Je me penche à l’oreille de Rajas. Je peux tout à fait comprendre qu’on donne des noms à des objets inanimés, mais un nom pareil ? ?
— Le Désastre bleu ? je lui glisse.
— Bleu, pour des raisons évidentes. Et Désastre parce qu’elle consomme en moyenne 47 litres aux 100.
Rajas bombe le torse, fier comme un paon.
— Et aussi parce qu’elle, disons, fuit de partout, ajoute Jacinda.
— C’est la façon qu’a mon bébé de partager son amour, Jas.
— Waouh, je souffle.
Je me penche un peu en arrière ; Rajas ajuste sa prise de façon à tenir compte de mon changement de position. Du coup, encore plus de contact avec sa peau : ça me donne des frissons partout.
— 47 litres aux 100 ? Je crois que c’est pire qu’un Hummer.
— Tu sais quoi ? explique-t-il en riant. Je me suis dit que j’allais économiser soixante mille dollars et plutôt conduire la voiture de mon grand-père jusqu’à ce qu’elle tombe en pièces.
On continue dans un silence joyeux. Autour de nous, des sittelles et des mésanges sautillent de branche en branche. Les chaussures de Rajas s’enfoncent doucement dans la terre. Les tongs de Jacinda font « flip-flap flip-flap » contre ses talons.
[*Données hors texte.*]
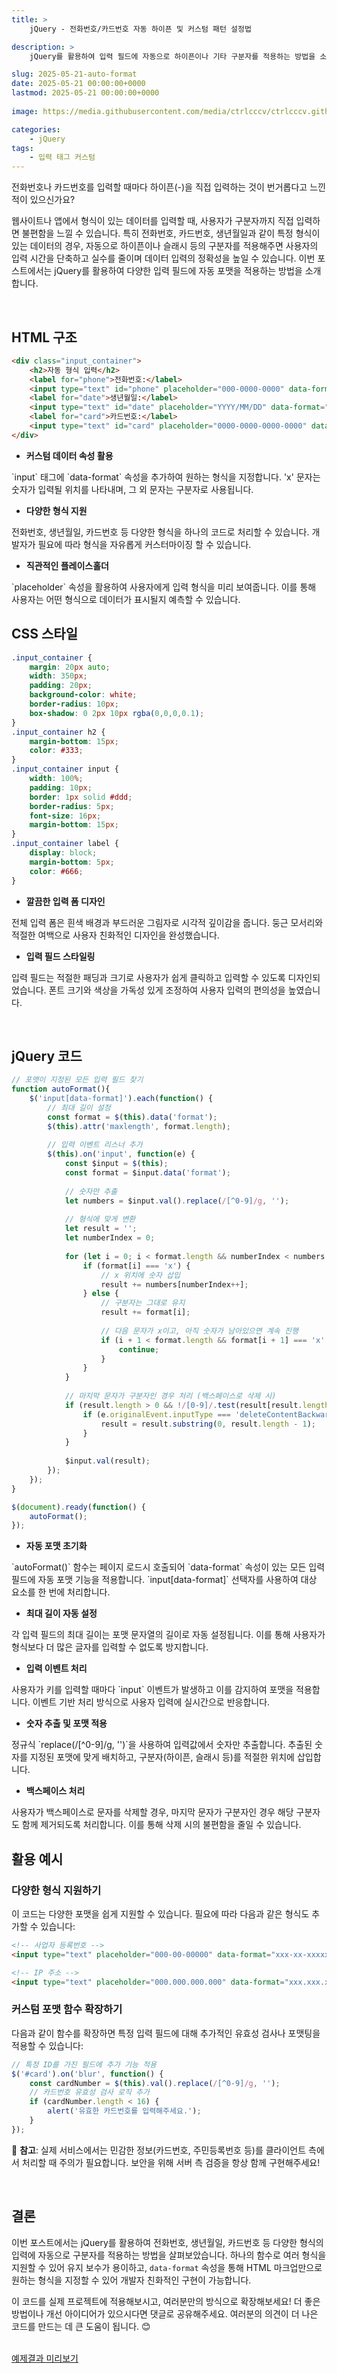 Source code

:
 ```yaml
---
title: >  
    jQuery - 전화번호/카드번호 자동 하이픈 및 커스텀 패턴 설정법

description: >  
    jQuery를 활용하여 입력 필드에 자동으로 하이픈이나 기타 구분자를 적용하는 방법을 소개합니다. 전화번호, 카드번호, 생년월일 등 다양한 형식의 입력을 자동화하세요.

slug: 2025-05-21-auto-format
date: 2025-05-21 00:00:00+0000
lastmod: 2025-05-21 00:00:00+0000
    
image: https://media.githubusercontent.com/media/ctrlcccv/ctrlcccv.github.io/master/assets/img/post/2025-05-21-auto-format.webp

categories:
    - jQuery
tags:
    - 입력 태그 커스텀
---
```


전화번호나 카드번호를 입력할 때마다 하이픈(-)을 직접 입력하는 것이 번거롭다고 느낀 적이 있으신가요?

웹사이트나 앱에서 형식이 있는 데이터를 입력할 때, 사용자가 구분자까지 직접 입력하면 불편함을 느낄 수 있습니다. 특히 전화번호, 카드번호, 생년월일과 같이 특정 형식이 있는 데이터의 경우, 자동으로 하이픈이나 슬래시 등의 구분자를 적용해주면 사용자의 입력 시간을 단축하고 실수를 줄이며 데이터 입력의 정확성을 높일 수 있습니다. 이번 포스트에서는 jQuery를 활용하여 다양한 입력 필드에 자동 포맷을 적용하는 방법을 소개합니다.

<script async src="https://pagead2.googlesyndication.com/pagead/js/adsbygoogle.js?client=ca-pub-8535540836842352" crossorigin="anonymous"></script>
<ins class="adsbygoogle"
     style="display:block; text-align:center;"
     data-ad-layout="in-article"
     data-ad-format="fluid"
     data-ad-client="ca-pub-8535540836842352"
     data-ad-slot="2974559225"></ins>
<script>
     (adsbygoogle = window.adsbygoogle || []).push({});
</script>

<br>

## HTML 구조

```html
<div class="input_container">
    <h2>자동 형식 입력</h2>
    <label for="phone">전화번호:</label>
    <input type="text" id="phone" placeholder="000-0000-0000" data-format="xxx-xxxx-xxxx">
    <label for="date">생년월일:</label>
    <input type="text" id="date" placeholder="YYYY/MM/DD" data-format="xxxx/xx/xx">
    <label for="card">카드번호:</label>
    <input type="text" id="card" placeholder="0000-0000-0000-0000" data-format="xxxx-xxxx-xxxx-xxxx">
</div>
```

* **커스텀 데이터 속성 활용**  
<span class="txt">
`input` 태그에 `data-format` 속성을 추가하여 원하는 형식을 지정합니다.  
'x' 문자는 숫자가 입력될 위치를 나타내며, 그 외 문자는 구분자로 사용됩니다.
</span>

* **다양한 형식 지원**  
<span class="txt">
전화번호, 생년월일, 카드번호 등 다양한 형식을 하나의 코드로 처리할 수 있습니다.  
개발자가 필요에 따라 형식을 자유롭게 커스터마이징 할 수 있습니다.
</span>

* **직관적인 플레이스홀더**  
<span class="txt">
`placeholder` 속성을 활용하여 사용자에게 입력 형식을 미리 보여줍니다.  
이를 통해 사용자는 어떤 형식으로 데이터가 표시될지 예측할 수 있습니다.
</span>

<br>

## CSS 스타일

```css
.input_container {
    margin: 20px auto;
    width: 350px;
    padding: 20px;
    background-color: white;
    border-radius: 10px;
    box-shadow: 0 2px 10px rgba(0,0,0,0.1);
}
.input_container h2 {
    margin-bottom: 15px;
    color: #333;
}
.input_container input {
    width: 100%;
    padding: 10px;
    border: 1px solid #ddd;
    border-radius: 5px;
    font-size: 16px;
    margin-bottom: 15px;
}
.input_container label {
    display: block;
    margin-bottom: 5px;
    color: #666;
}
```

* **깔끔한 입력 폼 디자인**  
<span class="txt">
전체 입력 폼은 흰색 배경과 부드러운 그림자로 시각적 깊이감을 줍니다.  
둥근 모서리와 적절한 여백으로 사용자 친화적인 디자인을 완성했습니다.
</span>

* **입력 필드 스타일링**  
<span class="txt">
입력 필드는 적절한 패딩과 크기로 사용자가 쉽게 클릭하고 입력할 수 있도록 디자인되었습니다.  
폰트 크기와 색상을 가독성 있게 조정하여 사용자 입력의 편의성을 높였습니다.
</span>

<script async src="https://pagead2.googlesyndication.com/pagead/js/adsbygoogle.js?client=ca-pub-8535540836842352" crossorigin="anonymous"></script>
<ins class="adsbygoogle"
     style="display:block; text-align:center;"
     data-ad-layout="in-article"
     data-ad-format="fluid"
     data-ad-client="ca-pub-8535540836842352"
     data-ad-slot="2974559225"></ins>
<script>
     (adsbygoogle = window.adsbygoogle || []).push({});
</script>

<br>

## jQuery 코드

```js
// 포맷이 지정된 모든 입력 필드 찾기
function autoFormat(){
    $('input[data-format]').each(function() {
        // 최대 길이 설정
        const format = $(this).data('format');
        $(this).attr('maxlength', format.length);
        
        // 입력 이벤트 리스너 추가
        $(this).on('input', function(e) {
            const $input = $(this);
            const format = $input.data('format');
            
            // 숫자만 추출
            let numbers = $input.val().replace(/[^0-9]/g, '');
            
            // 형식에 맞게 변환
            let result = '';
            let numberIndex = 0;
            
            for (let i = 0; i < format.length && numberIndex < numbers.length; i++) {
                if (format[i] === 'x') {
                    // x 위치에 숫자 삽입
                    result += numbers[numberIndex++];
                } else {
                    // 구분자는 그대로 유지
                    result += format[i];
                    
                    // 다음 문자가 x이고, 아직 숫자가 남아있으면 계속 진행
                    if (i + 1 < format.length && format[i + 1] === 'x' && numberIndex < numbers.length) {
                        continue;
                    }
                }
            }
            
            // 마지막 문자가 구분자인 경우 처리 (백스페이스로 삭제 시)
            if (result.length > 0 && !/[0-9]/.test(result[result.length - 1])) {
                if (e.originalEvent.inputType === 'deleteContentBackward') {
                    result = result.substring(0, result.length - 1);
                }
            }
 
            $input.val(result);
        });
    });
}

$(document).ready(function() {
    autoFormat();
});
```

* **자동 포맷 초기화**  
<span class="txt">
`autoFormat()` 함수는 페이지 로드시 호출되어 `data-format` 속성이 있는 모든 입력 필드에 자동 포맷 기능을 적용합니다.
`input[data-format]` 선택자를 사용하여 대상 요소를 한 번에 처리합니다.
</span>

* **최대 길이 자동 설정**  
<span class="txt">
각 입력 필드의 최대 길이는 포맷 문자열의 길이로 자동 설정됩니다.  
이를 통해 사용자가 형식보다 더 많은 글자를 입력할 수 없도록 방지합니다.
</span>

* **입력 이벤트 처리**  
<span class="txt">
사용자가 키를 입력할 때마다 `input` 이벤트가 발생하고 이를 감지하여 포맷을 적용합니다.  
이벤트 기반 처리 방식으로 사용자 입력에 실시간으로 반응합니다.
</span>

* **숫자 추출 및 포맷 적용**  
<span class="txt">
정규식 `replace(/[^0-9]/g, '')`을 사용하여 입력값에서 숫자만 추출합니다.  
추출된 숫자를 지정된 포맷에 맞게 배치하고, 구분자(하이픈, 슬래시 등)를 적절한 위치에 삽입합니다.
</span>

* **백스페이스 처리**  
<span class="txt">
사용자가 백스페이스로 문자를 삭제할 경우, 마지막 문자가 구분자인 경우 해당 구분자도 함께 제거되도록 처리합니다.
이를 통해 삭제 시의 불편함을 줄일 수 있습니다.
</span>

<br>

## 활용 예시

### 다양한 형식 지원하기

이 코드는 다양한 포맷을 쉽게 지원할 수 있습니다. 필요에 따라 다음과 같은 형식도 추가할 수 있습니다:

```html
<!-- 사업자 등록번호 -->
<input type="text" placeholder="000-00-00000" data-format="xxx-xx-xxxxx">

<!-- IP 주소 -->
<input type="text" placeholder="000.000.000.000" data-format="xxx.xxx.xxx.xxx">
```

### 커스텀 포맷 함수 확장하기

다음과 같이 함수를 확장하면 특정 입력 필드에 대해 추가적인 유효성 검사나 포맷팅을 적용할 수 있습니다:

```js
// 특정 ID를 가진 필드에 추가 기능 적용
$('#card').on('blur', function() {
    const cardNumber = $(this).val().replace(/[^0-9]/g, '');
    // 카드번호 유효성 검사 로직 추가
    if (cardNumber.length < 16) {
        alert('유효한 카드번호를 입력해주세요.');
    }
});
```

📝 **참고**: 실제 서비스에서는 민감한 정보(카드번호, 주민등록번호 등)를 클라이언트 측에서 처리할 때 주의가 필요합니다. 보안을 위해 서버 측 검증을 항상 함께 구현해주세요!

<br>

## 결론

이번 포스트에서는 jQuery를 활용하여 전화번호, 생년월일, 카드번호 등 다양한 형식의 입력에 자동으로 구분자를 적용하는 방법을 살펴보았습니다. 하나의 함수로 여러 형식을 지원할 수 있어 유지 보수가 용이하고, `data-format` 속성을 통해 HTML 마크업만으로 원하는 형식을 지정할 수 있어 개발자 친화적인 구현이 가능합니다.

이 코드를 실제 프로젝트에 적용해보시고, 여러분만의 방식으로 확장해보세요! 더 좋은 방법이나 개선 아이디어가 있으시다면 댓글로 공유해주세요. 여러분의 의견이 더 나은 코드를 만드는 데 큰 도움이 됩니다. 😊

<br>

<div class="btn_wrap">
    <a href="https://ctrlcccv.github.io/ctrlcccv-demo/2025-05-21-auto-format/">예제결과 미리보기</a>
</div>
Alors que j’étudie les rayons du soleil qui filtrent à travers les feuilles des arbres persistants, Rajas change de position, provoquant de nouveaux frissons.
— Je deviens peut-être un peu lourde ?
— C’est bon, dit Rajas en me remontant de quelques centimètres sur son dos.
— Je dois dire que c’est un sacré…
Je m’arrête, en essayant de trouver un autre mot que « sauvetage ».
— Sacré faux sauvetage ? suggère-t-il. Puisque tu es une fausse demoiselle en fausse détresse…
— C’est ça, ris-je.
— Ça tombe bien, je me suis toujours considéré comme un faux héros, plaisante Rajas.
— Et tout ça, c’est un faux problème de rien du tout, commente Jacinda.
— Cela dit, vous ne me connaissez même pas. J’aurais pu attendre un bail si vous n’étiez pas arrivés.
— Ben, on aime les faux sauvetages, pas vrai Raj ?
— Sûr ! On y est presque, dit-il.
La sueur perle sur ses épaules et son torse ; nos corps commencent à glisser et coller là où nos peaux sont en contact.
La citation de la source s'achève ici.